Principle:Microsoft Playwright Record Interactions
| Knowledge Sources | |
|---|---|
| Domains | Testing, Code_Generation, Event_Capture |
| Last Updated | 2026-02-11 00:00 GMT |
Overview
Capturing user interactions (clicks, fills, navigations, selections) in real-time and converting them to structured action representations is the core mechanism that enables automated test generation from live browser sessions.
Description
User interaction recording is the heart of any record-and-replay test generation system. The recorder must observe every meaningful user action in the browser, classify it by type, identify the target element using robust selectors, capture any associated values, and emit a structured representation that downstream code generators can consume.
The recording process involves several interleaved concerns:
- Event interception: The recorder injects scripts into every frame of every page in the browser context. These scripts listen for DOM events (click, input, change, keydown, submit, etc.) and report them back to the server-side recorder engine.
- Action classification: Raw DOM events are mapped to high-level action types: click, fill, check, uncheck, select, press, navigate, closePage, openPage, and others. Multiple low-level events may collapse into a single high-level action (e.g., focus + multiple keydown events become a single "fill" action).
- Selector generation: For each target element, the recorder generates multiple candidate selectors (test ID, role-based, CSS, text, XPath) and selects the most stable and readable one. The preferred selector strategy prioritizes test IDs and ARIA roles over fragile CSS paths.
- Signal processing: Actions may trigger secondary effects such as navigation, popup creation, dialog appearance, or file download. These signals are captured alongside the primary action and attached to the action record, ensuring the generated test includes appropriate waiters and handlers.
- Action deduplication and collapsing: Consecutive actions of the same type on the same target may be collapsed. For example, multiple individual character inputs are collapsed into a single "fill" action with the complete text value.
The recorder operates in two distinct execution contexts:
- In-page context: JavaScript injected into the web page observes DOM events and communicates via page bindings.
- Server-side context: The Recorder class processes incoming action reports, applies signal processing, and emits finalized action records.
This dual-context architecture is necessary because DOM events are only observable from within the page, but the recording logic requires access to the full browser context (multiple pages, frames, popups) which is only available server-side.
Usage
Apply this principle when:
- Building test recorders: Any tool that generates tests from user behavior must implement interaction recording.
- Creating analytics capture systems: Session replay tools use similar techniques to record user journeys for analysis.
- Implementing macro recorders: Browser automation macros rely on the same event capture and replay pipeline.
- Debugging user-reported issues: Recording the exact sequence of actions that led to a bug enables reliable reproduction.
Key considerations:
- Selector stability: Prefer selectors that survive DOM refactoring (test IDs, ARIA roles) over those tied to structure (nth-child, deep CSS paths).
- Action granularity: Record at the semantic level (fill, click, select) rather than the event level (mousedown, mouseup, keypress) to produce readable tests.

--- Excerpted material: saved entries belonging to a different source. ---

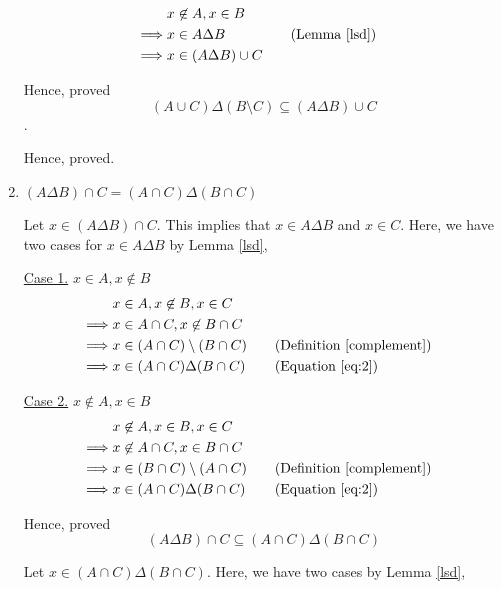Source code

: \begin{enumerate}
\begin{named}[Part 2]
					\begin{align*}
						&x \not\in A, x \in B \\
						\implies &x \in A \Delta B
										 && \quad \text{(Lemma \ref{lsd})} \\
						\implies &x \in (A \Delta B) \cup C
					\end{align*}

					Hence, proved $$(A \cup C) \Delta (B \setminus C) \subseteq (A \Delta B) \cup C$$.
	      \end{named}
				Hence, proved.
	      \es

	\item $(A \Delta B) \cap C = (A \cap C) \Delta (B \cap C)$
		\bs
		\begin{named}[Part 1]
			Let $x \in (A \Delta B) \cap C$. This implies that $x \in A \Delta B$ and $x \in C$.
			Here, we have two cases for $x \in A \Delta B$ by Lemma \ref{lsd},

			\underline{Case 1.} $x \in A, x \not\in B$
			\begin{align*}
				& x \in A, x \not\in B, x \in C \\
				\implies & x \in A \cap C, x \not\in B \cap C \\
				\implies & x \in (A \cap C) \setminus (B \cap C) 
					&& \quad \text{(Definition \ref{complement})} \\
				\implies & x \in (A \cap C) \Delta (B \cap C)
					&& \quad \text{(Equation \ref{eq:2})} \\
			\end{align*}

			\underline{Case 2.} $x \not\in A, x \in B$
			\begin{align*}
				& x \not\in A, x \in B, x \in C \\
				\implies & x \not\in A \cap C, x \in B \cap C \\
				\implies & x \in (B \cap C) \setminus (A \cap C) 
					&& \quad \text{(Definition \ref{complement})} \\
				\implies & x \in (A \cap C) \Delta (B \cap C)
					&& \quad \text{(Equation \ref{eq:2})} \\
			\end{align*}

			Hence, proved $$(A \Delta B) \cap C \subseteq (A \cap C) \Delta (B \cap C)$$
		\end{named}
		\begin{named}[Part 2]
			Let $x \in (A \cap C) \Delta (B \cap C)$. Here, we have two cases by Lemma \ref{lsd},


\end{named}
\end{enumerate}
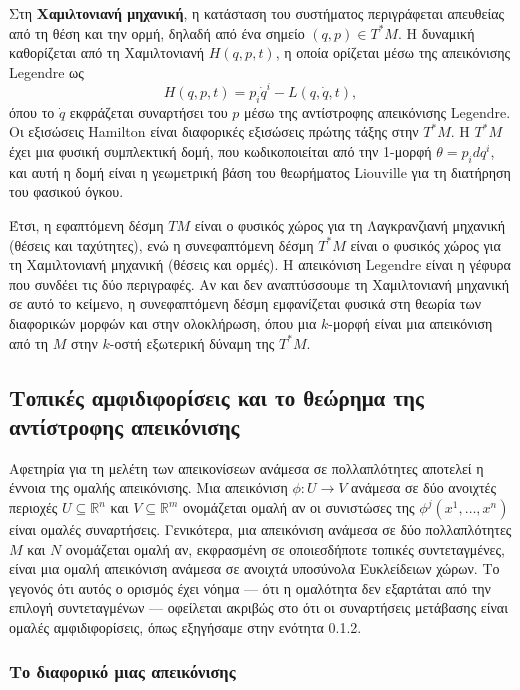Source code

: \documentclass[12pt]{article}
\begin{document}
Στη \textbf{Χαμιλτονιανή μηχανική}, η κατάσταση του συστήματος περιγράφεται απευθείας από τη θέση και την ορμή, δηλαδή από ένα σημείο $(q, p) \in T^*M$. Η δυναμική καθορίζεται από τη Χαμιλτονιανή $H(q, p, t)$, η οποία ορίζεται μέσω της απεικόνισης Legendre ως
\[
H(q, p, t) = p_i \dot{q}^i - L(q, \dot{q}, t),
\]
όπου το $\dot{q}$ εκφράζεται συναρτήσει του $p$ μέσω της αντίστροφης απεικόνισης Legendre. Οι εξισώσεις Hamilton είναι διαφορικές εξισώσεις πρώτης τάξης στην $T^*M$. Η $T^*M$ έχει μια φυσική συμπλεκτική δομή, που κωδικοποιείται από την 1-μορφή $\theta = p_i dq^i$, και αυτή η δομή είναι η γεωμετρική βάση του θεωρήματος Liouville για τη διατήρηση του φασικού όγκου.

Έτσι, η εφαπτόμενη δέσμη $TM$ είναι ο φυσικός χώρος για τη Λαγκρανζιανή μηχανική (θέσεις και ταχύτητες), ενώ η συνεφαπτόμενη δέσμη $T^*M$ είναι ο φυσικός χώρος για τη Χαμιλτονιανή μηχανική (θέσεις και ορμές). Η απεικόνιση Legendre είναι η γέφυρα που συνδέει τις δύο περιγραφές. Αν και δεν αναπτύσσουμε τη Χαμιλτονιανή μηχανική σε αυτό το κείμενο, η συνεφαπτόμενη δέσμη εμφανίζεται φυσικά στη θεωρία των διαφορικών μορφών και στην ολοκλήρωση, όπου μια $k$-μορφή είναι μια απεικόνιση από τη $M$ στην $k$-οστή εξωτερική δύναμη της $T^*M$.

\subsection{Τοπικές αμφιδιφορίσεις και το θεώρημα της αντίστροφης απεικόνισης}

Αφετηρία για τη μελέτη των απεικονίσεων ανάμεσα σε πολλαπλότητες αποτελεί η έννοια της ομαλής απεικόνισης. Μια απεικόνιση $\phi: U \to V$ ανάμεσα σε δύο ανοιχτές περιοχές $U \subseteq \mathbb{R}^n$ και $V \subseteq \mathbb{R}^m$ ονομάζεται ομαλή αν οι συνιστώσες της $\phi^j(x^1, \dots, x^n)$ είναι ομαλές συναρτήσεις. Γενικότερα, μια απεικόνιση ανάμεσα σε δύο πολλαπλότητες $M$ και $N$ ονομάζεται ομαλή αν, εκφρασμένη σε οποιεσδήποτε τοπικές συντεταγμένες, είναι μια ομαλή απεικόνιση ανάμεσα σε ανοιχτά υποσύνολα Ευκλείδειων χώρων. Το γεγονός ότι αυτός ο ορισμός έχει νόημα --- ότι η ομαλότητα δεν εξαρτάται από την επιλογή συντεταγμένων --- οφείλεται ακριβώς στο ότι οι συναρτήσεις μετάβασης είναι ομαλές αμφιδιφορίσεις, όπως εξηγήσαμε στην ενότητα 0.1.2.

\subsubsection{Το διαφορικό μιας απεικόνισης}
\end{document}
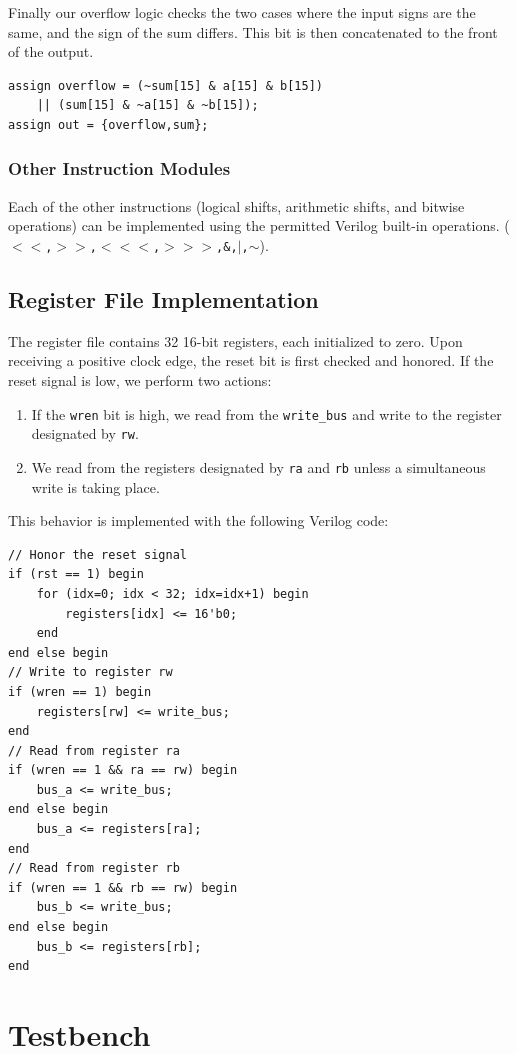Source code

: \documentclass[11pt]{article}
\begin{document}
Finally our overflow logic checks the two cases where the input signs are the same, and the sign of the sum differs. This bit is then concatenated to the front of the output.

\begin{lstlisting}
assign overflow = (~sum[15] & a[15] & b[15]) 
	|| (sum[15] & ~a[15] & ~b[15]);
assign out = {overflow,sum};
\end{lstlisting}

\subsubsection{Other Instruction Modules}
Each of the other instructions (logical shifts, arithmetic shifts, and bitwise operations) can be implemented using the permitted Verilog built-in operations. (\texttt{$<<$,$>>$,$<<<$,$>>>$,\&,$|$,$\sim$}).
\subsection{Register File Implementation}
The register file contains 32 16-bit registers, each initialized to zero. Upon receiving a positive clock edge, the reset bit is first checked and honored. If the reset signal is low, we perform two actions:
\begin{enumerate}
	\item If the \texttt{wren} bit is high, we read from the \texttt{write\_bus} and write to the register designated by \texttt{rw}.
	
	\item We read from the registers designated by \texttt{ra} and \texttt{rb} unless a simultaneous write is taking place.
\end{enumerate}

This behavior is implemented with the following Verilog code:
\begin{lstlisting}
// Honor the reset signal
if (rst == 1) begin
	for (idx=0; idx < 32; idx=idx+1) begin
		registers[idx] <= 16'b0;
	end
end else begin
// Write to register rw
if (wren == 1) begin
	registers[rw] <= write_bus;
end 
// Read from register ra
if (wren == 1 && ra == rw) begin
	bus_a <= write_bus;
end else begin
	bus_a <= registers[ra];
end
// Read from register rb
if (wren == 1 && rb == rw) begin
	bus_b <= write_bus;
end else begin
	bus_b <= registers[rb];
end
\end{lstlisting}

\section{Testbench}
\end{document}
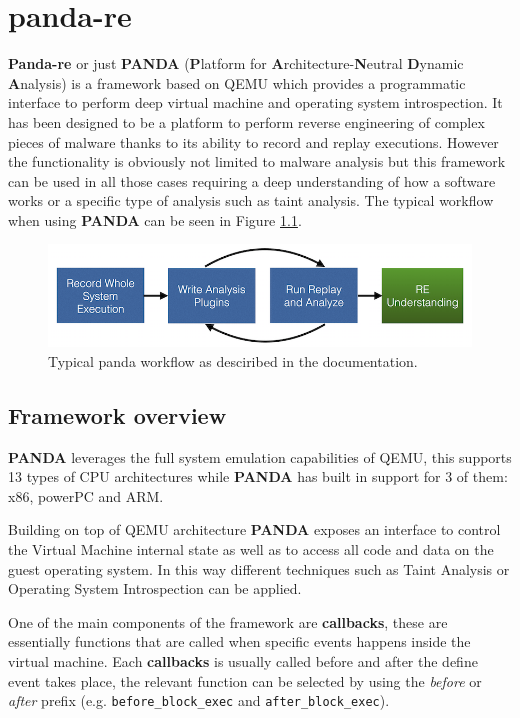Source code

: \chapter{panda-re}

\textbf{Panda-re} or just \textbf{PANDA} (\textbf{P}latform  for  \textbf{A}rchitecture-\textbf{N}eutral  \textbf{D}ynamic  \textbf{A}nalysis) is a framework based on QEMU which provides a programmatic interface to perform deep virtual machine and operating system introspection. It has been designed to be a platform to perform reverse engineering of complex pieces of malware thanks to its ability to record and replay executions. However the functionality is obviously not limited to malware analysis but this framework can be used in all those cases requiring a deep understanding of how a software works or a specific type of analysis such as taint analysis. The typical workflow when using \textbf{PANDA} can be seen in Figure \ref{fig:wkflow}.

\begin{figure}[htp]
\centering
\includegraphics[width=\linewidth]{images/panda_workflow.png}
\caption{Typical panda workflow as desciribed in the documentation.}
\label{fig:wkflow}
\end{figure}


\section{Framework overview}

\textbf{PANDA} leverages the full system emulation capabilities of QEMU, this supports 13 types of CPU architectures while \textbf{PANDA} has built in support for 3 of them: x86, powerPC and ARM. 

Building on top of QEMU architecture \textbf{PANDA} exposes an interface to control the Virtual Machine internal state as well as to access all code and data on the guest operating system. In this way different techniques such as Taint Analysis or Operating System Introspection can be applied.

One of the main components of the framework are \textbf{callbacks}, these are essentially functions that are called when specific events happens inside the virtual machine. Each \textbf{callbacks} is usually called before and after the define event takes place, the relevant function can be selected by using the \textit{before} or \textit{after} prefix (e.g. \lstinline{before_block_exec} and \lstinline{after_block_exec}).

- Frame awareness: Recording must work across iframes and shadow DOMs, not just the top-level document.
Theoretical Basis
The interaction recording pipeline can be modeled as a stream processing system:
DOM_EVENT_STREAM
-> FILTER(relevant events only: click, input, change, keydown, navigation)
-> CLASSIFY(event -> ActionType)
-> ENRICH(action + selector + value + frame_info)
-> COLLAPSE(merge consecutive same-type actions on same target)
-> SIGNAL_PROCESS(attach navigation, popup, dialog, download signals)
-> EMIT(ActionInContext record)
Each stage is a pure transformation, making the pipeline testable and extensible. New action types can be added by extending the CLASSIFY stage, and new selector strategies by extending the ENRICH stage.
The ActionInContext record is the universal intermediate representation:
ActionInContext {
frame: FrameDescription // which frame the action occurred in
action: Action // type, selector, value, modifiers, position
timestamp: number // when the action occurred
startTime: number // for duration tracking
signals: Signal[] // navigation, popup, dialog, download
}
This representation is intentionally language-agnostic, serving as the contract between the recorder and the code generators.